Pots­dam — Nach­dem zu Beginn der Woche bekan­nt wurde, dass die Potsdamer
Staat­san­waltschaft erwägt, ein Ermit­tlungsver­fahren gegen Axel Lüd­ders, den
Chef des Bran­den­burg­er Lan­deskrim­i­nalamtes (LKA), wegen Strafvere­it­elung im
Amt einzuleit­en, müssen sich die Pots­damer Strafver­fol­ger nun selb­st gegen
den Vor­wurf vertei­di­gen, Dien­st­ge­heimnisse ver­rat­en zu haben. “Es wird
zurzeit geprüft, ob es Anhalt­spunk­te für den behaupteten Geheimnisverrat
gibt”, bestätigte gestern Petra Marx, Sprecherin von Justizministerin
Bar­bara Richstein.

 

Ein pikan­ter Vor­gang: Denn geäußert hat­te diese Behaup­tung Innenminister
Jörg Schön­bohm (CDU) bei einem Hin­ter­grundge­spräch mit Journalisten.
Daraufhin hat­te sich Frau Rich­stein mit Gen­er­al­staat­san­walt Erardo
Raut­en­berg zu einem mehrstündi­gen Gespräch getrof­fen. Zwar demen­tierte ihre
Sprecherin gestern, dass die Min­is­terin hier auf Geheiß ihres Parteifreundes
für Ruhe und Ord­nung in dem brisan­ten Ver­fahren gegen einen früheren V‑Mann
des Bran­den­burg­er Ver­fas­sungss­chutzes sor­gen soll.

 

“Bei­de sind übereingekom­men, dass es der Bedeu­tung des Verfahrens
entspricht, wenn der Gen­er­al­staat­san­walt kün­ftig über den Sach­stand in dem
Ver­fahren informiert”, sagte Frau Marx.
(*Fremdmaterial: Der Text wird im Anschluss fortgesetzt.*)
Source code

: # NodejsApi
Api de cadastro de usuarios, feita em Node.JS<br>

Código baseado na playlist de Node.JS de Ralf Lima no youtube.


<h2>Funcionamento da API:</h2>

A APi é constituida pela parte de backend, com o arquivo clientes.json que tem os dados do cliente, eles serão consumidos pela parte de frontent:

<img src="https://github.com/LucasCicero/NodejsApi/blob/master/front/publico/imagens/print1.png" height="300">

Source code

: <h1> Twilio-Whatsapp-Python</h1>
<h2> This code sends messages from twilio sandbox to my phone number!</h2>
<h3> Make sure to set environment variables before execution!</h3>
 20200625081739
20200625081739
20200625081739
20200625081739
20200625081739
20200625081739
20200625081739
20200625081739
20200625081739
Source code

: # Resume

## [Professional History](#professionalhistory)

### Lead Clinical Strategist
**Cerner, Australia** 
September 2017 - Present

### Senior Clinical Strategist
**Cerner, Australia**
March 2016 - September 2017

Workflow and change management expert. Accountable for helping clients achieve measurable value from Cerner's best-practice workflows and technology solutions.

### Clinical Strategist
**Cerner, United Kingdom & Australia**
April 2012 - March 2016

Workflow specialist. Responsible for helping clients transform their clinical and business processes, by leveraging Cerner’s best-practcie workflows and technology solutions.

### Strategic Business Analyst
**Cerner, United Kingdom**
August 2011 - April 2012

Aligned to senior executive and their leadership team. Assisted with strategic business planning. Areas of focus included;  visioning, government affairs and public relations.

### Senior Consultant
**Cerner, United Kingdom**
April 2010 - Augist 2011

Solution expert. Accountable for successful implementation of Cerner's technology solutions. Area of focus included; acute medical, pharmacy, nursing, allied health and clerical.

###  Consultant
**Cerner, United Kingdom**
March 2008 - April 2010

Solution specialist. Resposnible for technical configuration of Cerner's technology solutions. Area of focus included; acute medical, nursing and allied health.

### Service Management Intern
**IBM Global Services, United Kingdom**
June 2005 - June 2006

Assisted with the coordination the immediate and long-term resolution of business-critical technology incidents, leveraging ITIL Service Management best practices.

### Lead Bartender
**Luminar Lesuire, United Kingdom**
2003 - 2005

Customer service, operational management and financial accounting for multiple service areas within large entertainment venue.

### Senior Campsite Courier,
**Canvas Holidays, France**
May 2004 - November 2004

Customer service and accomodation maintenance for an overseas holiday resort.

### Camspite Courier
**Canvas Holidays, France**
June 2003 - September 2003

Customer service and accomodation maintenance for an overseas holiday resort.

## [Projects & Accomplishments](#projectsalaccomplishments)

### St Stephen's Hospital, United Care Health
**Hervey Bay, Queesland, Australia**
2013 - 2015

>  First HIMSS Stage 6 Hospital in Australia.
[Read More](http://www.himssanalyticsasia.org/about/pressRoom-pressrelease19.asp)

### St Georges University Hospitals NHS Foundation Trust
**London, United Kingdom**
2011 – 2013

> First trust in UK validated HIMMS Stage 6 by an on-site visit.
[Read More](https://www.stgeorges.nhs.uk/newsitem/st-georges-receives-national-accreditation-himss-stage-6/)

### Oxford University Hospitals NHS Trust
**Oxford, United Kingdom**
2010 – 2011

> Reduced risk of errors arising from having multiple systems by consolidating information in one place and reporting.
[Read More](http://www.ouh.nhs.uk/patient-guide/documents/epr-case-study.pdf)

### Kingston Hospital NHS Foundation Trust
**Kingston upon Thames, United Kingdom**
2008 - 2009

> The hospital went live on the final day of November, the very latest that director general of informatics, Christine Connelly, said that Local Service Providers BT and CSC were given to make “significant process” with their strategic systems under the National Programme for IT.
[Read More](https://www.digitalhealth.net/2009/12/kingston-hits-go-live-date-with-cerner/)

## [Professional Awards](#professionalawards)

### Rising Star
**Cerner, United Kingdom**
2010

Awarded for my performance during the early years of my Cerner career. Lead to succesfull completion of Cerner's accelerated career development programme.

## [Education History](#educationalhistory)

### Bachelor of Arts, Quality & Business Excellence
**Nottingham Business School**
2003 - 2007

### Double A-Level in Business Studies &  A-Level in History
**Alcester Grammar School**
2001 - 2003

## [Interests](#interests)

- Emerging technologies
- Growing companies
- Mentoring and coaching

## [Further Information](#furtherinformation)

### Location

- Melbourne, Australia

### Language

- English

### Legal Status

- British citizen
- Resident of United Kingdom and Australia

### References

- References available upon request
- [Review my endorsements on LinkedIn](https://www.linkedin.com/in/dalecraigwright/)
Doch in Wahrheit gehe es darum, dass
Schön­bohm mit sein­er Bemerkung einen sein­er Spitzen­beamten aus der
Schus­slin­ie nehmen wolle, wie es im Innen­min­is­teri­um heißt. Die juristische
Auseinan­der­set­zung, ob es geboten ist, gegen Lüd­ders ein Ver­fahren wegen
Strafvere­it­elung im Amt einzuleit­en, weil er die Staatsanwaltschaft
möglicher­weise nur unzure­ichend über den Ver­rat ein­er Polizeirazz­ia in
Bran­den­burgs mil­i­tan­ter Neon­azi-Szene informiert hat, gilt dem Vernehmen
nach als “vorgeschoben”. Dieser Stre­it sei nur “akademis­ch­er Natur”.

 

Denn Lüd­ders hat­te bere­its den Gen­er­al­bun­de­san­walt über den Ver­rat der
Razz­ia informiert. Aus­ge­plaud­ert haben soll dies der V‑Mann Chris­t­ian K.,
gegen den die Pots­damer Ober­staat­san­wältin seit Mai wegen Strafvereitelung
ermit­telt. Die Akten der Bun­de­san­waltschaft kön­nten ohne Prob­leme für die
Pots­damer Ermit­tlun­gen herange­zo­gen wer­den, wenn es Zweifel gebe, hieß es im
Ministerium.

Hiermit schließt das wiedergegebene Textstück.